- REQUIRED WORK
Would you give the number of lines in the entries that contain the word "geschrieben"? Nothing else is needed.

START DATA FOR THIS TASK

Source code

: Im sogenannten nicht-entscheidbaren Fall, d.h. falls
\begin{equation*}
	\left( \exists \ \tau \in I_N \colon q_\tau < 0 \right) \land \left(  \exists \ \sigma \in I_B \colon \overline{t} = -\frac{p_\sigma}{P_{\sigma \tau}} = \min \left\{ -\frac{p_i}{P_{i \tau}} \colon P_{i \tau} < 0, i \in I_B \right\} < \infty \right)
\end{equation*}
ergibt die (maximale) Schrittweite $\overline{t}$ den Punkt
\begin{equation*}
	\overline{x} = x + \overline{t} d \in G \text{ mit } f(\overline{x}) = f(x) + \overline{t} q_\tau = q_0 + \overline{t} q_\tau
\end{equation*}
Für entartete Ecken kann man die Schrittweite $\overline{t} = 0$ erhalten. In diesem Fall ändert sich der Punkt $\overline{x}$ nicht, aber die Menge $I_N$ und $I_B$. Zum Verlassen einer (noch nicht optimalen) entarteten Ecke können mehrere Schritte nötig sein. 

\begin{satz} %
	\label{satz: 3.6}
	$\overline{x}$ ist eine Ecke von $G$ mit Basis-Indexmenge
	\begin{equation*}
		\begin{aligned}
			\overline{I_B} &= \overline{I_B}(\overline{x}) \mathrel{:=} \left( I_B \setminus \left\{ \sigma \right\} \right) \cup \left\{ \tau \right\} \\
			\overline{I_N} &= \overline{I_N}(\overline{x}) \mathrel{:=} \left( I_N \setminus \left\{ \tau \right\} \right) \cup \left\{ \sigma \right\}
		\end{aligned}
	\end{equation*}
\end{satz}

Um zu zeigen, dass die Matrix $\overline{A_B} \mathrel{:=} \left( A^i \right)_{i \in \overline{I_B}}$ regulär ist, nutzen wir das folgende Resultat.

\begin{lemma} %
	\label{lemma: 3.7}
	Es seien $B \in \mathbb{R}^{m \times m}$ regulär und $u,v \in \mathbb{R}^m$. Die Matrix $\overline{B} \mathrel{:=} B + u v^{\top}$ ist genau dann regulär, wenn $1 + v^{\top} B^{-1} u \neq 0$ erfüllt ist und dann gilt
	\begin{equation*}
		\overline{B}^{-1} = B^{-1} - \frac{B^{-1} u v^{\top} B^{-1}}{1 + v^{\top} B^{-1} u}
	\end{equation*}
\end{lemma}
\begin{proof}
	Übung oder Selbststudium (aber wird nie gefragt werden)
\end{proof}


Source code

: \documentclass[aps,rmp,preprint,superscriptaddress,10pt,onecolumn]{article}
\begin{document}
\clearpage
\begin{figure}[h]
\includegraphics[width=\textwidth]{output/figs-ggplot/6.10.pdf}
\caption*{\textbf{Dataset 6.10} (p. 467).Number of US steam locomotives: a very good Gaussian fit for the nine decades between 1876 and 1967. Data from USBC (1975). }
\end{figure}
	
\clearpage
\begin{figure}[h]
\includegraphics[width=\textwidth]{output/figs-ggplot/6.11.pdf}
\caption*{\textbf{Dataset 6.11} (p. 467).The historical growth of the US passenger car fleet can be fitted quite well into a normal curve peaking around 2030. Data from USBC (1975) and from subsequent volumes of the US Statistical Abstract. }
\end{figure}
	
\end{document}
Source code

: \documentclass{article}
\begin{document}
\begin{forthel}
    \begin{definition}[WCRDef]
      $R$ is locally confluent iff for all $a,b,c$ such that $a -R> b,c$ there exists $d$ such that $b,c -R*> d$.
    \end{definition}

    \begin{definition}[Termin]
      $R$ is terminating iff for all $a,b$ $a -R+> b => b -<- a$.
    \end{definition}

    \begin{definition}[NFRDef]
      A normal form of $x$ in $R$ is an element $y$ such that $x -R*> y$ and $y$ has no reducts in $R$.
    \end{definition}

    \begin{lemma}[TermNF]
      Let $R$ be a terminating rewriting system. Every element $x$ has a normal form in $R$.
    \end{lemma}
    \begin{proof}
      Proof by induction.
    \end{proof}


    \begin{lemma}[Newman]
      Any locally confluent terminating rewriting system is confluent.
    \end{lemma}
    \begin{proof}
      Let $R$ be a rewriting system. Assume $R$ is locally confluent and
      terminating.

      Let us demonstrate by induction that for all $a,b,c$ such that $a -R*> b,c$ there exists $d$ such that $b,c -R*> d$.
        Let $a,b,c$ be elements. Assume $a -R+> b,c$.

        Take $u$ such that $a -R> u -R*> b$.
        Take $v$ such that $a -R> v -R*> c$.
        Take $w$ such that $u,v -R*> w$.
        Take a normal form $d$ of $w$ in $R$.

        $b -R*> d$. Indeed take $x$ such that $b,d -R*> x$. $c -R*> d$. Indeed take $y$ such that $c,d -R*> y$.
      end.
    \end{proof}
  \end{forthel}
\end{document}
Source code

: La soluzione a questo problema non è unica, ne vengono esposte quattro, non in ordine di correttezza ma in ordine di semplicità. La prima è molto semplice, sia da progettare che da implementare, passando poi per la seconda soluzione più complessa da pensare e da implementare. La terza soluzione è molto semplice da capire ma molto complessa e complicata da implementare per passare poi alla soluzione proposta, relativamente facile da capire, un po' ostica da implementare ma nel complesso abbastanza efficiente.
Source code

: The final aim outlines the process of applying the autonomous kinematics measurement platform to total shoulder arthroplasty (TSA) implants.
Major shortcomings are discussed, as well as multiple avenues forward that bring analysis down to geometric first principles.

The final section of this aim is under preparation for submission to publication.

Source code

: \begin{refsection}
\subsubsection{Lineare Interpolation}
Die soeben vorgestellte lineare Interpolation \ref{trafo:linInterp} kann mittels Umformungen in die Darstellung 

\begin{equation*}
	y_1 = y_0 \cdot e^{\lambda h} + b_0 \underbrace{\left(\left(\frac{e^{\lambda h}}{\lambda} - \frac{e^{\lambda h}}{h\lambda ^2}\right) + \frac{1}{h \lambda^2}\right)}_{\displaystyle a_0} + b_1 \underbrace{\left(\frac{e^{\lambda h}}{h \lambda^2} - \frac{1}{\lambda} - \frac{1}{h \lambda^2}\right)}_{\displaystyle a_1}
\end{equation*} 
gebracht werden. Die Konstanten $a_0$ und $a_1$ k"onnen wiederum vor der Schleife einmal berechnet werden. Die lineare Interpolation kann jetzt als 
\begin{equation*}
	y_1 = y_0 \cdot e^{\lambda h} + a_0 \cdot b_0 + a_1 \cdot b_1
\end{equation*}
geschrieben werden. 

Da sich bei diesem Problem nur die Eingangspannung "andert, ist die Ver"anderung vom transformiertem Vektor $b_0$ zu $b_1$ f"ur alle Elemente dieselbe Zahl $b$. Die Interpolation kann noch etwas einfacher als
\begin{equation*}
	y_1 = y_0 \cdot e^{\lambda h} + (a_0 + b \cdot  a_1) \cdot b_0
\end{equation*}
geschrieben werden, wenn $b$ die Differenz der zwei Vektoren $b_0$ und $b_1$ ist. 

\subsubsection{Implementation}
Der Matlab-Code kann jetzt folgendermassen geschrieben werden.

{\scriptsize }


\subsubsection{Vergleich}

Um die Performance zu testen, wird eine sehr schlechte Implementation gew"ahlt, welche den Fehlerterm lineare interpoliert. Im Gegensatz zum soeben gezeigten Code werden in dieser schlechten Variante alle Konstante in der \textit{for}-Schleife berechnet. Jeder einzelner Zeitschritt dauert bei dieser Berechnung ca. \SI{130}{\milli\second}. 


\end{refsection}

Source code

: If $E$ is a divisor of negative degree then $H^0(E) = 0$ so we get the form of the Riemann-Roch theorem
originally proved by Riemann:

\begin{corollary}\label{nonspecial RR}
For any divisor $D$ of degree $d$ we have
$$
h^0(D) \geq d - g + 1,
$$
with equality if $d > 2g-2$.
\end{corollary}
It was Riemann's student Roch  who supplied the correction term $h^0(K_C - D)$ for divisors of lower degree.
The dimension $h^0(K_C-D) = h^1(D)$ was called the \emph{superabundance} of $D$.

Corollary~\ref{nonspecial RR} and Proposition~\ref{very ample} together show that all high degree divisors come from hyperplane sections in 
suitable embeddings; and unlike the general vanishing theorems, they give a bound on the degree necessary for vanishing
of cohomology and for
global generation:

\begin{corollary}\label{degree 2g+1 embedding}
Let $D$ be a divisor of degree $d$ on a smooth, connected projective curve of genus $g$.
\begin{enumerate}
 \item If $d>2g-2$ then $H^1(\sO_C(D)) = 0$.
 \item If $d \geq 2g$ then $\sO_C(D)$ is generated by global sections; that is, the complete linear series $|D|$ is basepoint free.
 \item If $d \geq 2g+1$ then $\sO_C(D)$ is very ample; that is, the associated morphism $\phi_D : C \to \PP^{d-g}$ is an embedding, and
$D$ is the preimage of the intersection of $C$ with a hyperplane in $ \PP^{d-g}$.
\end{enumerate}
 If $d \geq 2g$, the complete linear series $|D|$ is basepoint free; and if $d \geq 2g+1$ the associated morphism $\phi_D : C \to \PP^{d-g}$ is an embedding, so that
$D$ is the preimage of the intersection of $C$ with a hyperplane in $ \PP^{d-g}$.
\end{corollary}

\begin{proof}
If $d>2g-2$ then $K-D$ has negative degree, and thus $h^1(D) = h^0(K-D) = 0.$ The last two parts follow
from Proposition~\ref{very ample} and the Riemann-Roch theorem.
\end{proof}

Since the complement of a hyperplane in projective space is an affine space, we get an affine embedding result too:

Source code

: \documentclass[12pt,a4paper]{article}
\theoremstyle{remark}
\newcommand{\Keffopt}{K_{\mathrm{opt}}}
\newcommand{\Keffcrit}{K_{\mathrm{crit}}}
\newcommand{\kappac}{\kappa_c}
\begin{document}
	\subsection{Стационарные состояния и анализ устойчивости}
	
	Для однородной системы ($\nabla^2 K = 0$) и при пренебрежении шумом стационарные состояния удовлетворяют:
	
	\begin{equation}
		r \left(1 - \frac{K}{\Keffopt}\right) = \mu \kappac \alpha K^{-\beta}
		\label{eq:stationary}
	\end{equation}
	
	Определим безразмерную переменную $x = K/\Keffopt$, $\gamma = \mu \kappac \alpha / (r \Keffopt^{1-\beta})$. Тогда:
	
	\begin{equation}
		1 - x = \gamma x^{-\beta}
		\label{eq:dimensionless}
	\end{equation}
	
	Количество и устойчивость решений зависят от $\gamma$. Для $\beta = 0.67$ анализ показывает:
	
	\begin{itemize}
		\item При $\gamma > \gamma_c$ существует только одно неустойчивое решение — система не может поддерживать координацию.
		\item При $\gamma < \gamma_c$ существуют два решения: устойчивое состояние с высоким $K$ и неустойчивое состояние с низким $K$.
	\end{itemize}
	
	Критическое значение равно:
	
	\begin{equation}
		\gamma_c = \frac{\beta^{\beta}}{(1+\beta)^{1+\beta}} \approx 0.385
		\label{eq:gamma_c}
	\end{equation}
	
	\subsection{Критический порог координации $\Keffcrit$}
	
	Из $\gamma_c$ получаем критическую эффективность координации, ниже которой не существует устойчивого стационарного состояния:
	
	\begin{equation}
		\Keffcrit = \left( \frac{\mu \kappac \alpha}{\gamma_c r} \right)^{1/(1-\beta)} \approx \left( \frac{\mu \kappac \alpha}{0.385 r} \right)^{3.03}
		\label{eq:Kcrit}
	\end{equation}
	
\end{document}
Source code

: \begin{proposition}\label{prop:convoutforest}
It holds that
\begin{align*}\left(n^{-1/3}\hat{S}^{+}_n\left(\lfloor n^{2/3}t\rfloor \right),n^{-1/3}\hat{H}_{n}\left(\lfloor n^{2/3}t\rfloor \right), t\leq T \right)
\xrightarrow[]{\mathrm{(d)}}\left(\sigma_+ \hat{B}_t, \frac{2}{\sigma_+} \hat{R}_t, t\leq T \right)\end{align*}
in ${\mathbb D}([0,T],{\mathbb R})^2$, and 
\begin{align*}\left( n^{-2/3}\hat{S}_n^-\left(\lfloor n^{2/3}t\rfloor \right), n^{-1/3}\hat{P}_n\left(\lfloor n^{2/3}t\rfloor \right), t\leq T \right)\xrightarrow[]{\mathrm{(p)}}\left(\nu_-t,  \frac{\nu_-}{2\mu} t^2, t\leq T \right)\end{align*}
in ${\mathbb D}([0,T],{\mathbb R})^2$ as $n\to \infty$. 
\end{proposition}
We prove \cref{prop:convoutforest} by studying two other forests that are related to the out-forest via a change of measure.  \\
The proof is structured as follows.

END DATA FOR THIS TASK

- OUTPUT BELOW
3